Items from a data source:
=== Section Start ===

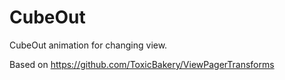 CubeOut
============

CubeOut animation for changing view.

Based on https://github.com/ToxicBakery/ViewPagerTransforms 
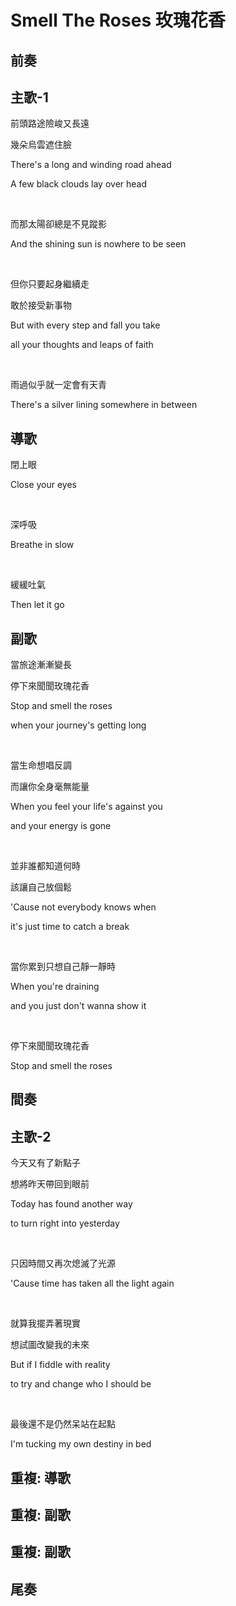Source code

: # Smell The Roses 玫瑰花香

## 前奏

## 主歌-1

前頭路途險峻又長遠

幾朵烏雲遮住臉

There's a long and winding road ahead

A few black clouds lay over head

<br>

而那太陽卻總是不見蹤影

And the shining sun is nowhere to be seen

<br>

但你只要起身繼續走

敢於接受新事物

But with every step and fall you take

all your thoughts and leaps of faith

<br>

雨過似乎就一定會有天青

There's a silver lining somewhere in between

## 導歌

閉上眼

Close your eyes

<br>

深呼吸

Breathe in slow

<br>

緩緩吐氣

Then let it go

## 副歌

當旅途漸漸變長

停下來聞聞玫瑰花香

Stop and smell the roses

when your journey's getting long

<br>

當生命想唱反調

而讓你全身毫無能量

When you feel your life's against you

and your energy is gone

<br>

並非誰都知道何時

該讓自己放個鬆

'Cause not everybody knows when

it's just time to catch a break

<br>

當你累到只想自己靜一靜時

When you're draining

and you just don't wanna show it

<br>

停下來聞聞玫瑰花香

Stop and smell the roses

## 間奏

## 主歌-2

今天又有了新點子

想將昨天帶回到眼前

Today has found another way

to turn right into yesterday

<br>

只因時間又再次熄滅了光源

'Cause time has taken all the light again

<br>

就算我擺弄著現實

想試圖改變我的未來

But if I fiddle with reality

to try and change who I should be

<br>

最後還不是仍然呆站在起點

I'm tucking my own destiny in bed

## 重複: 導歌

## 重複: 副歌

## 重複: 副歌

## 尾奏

=== Section End ===

- [Work order]: State the number of lines in the preceding data that contain the word "Cause", and nothing besides.

- [Response]: 2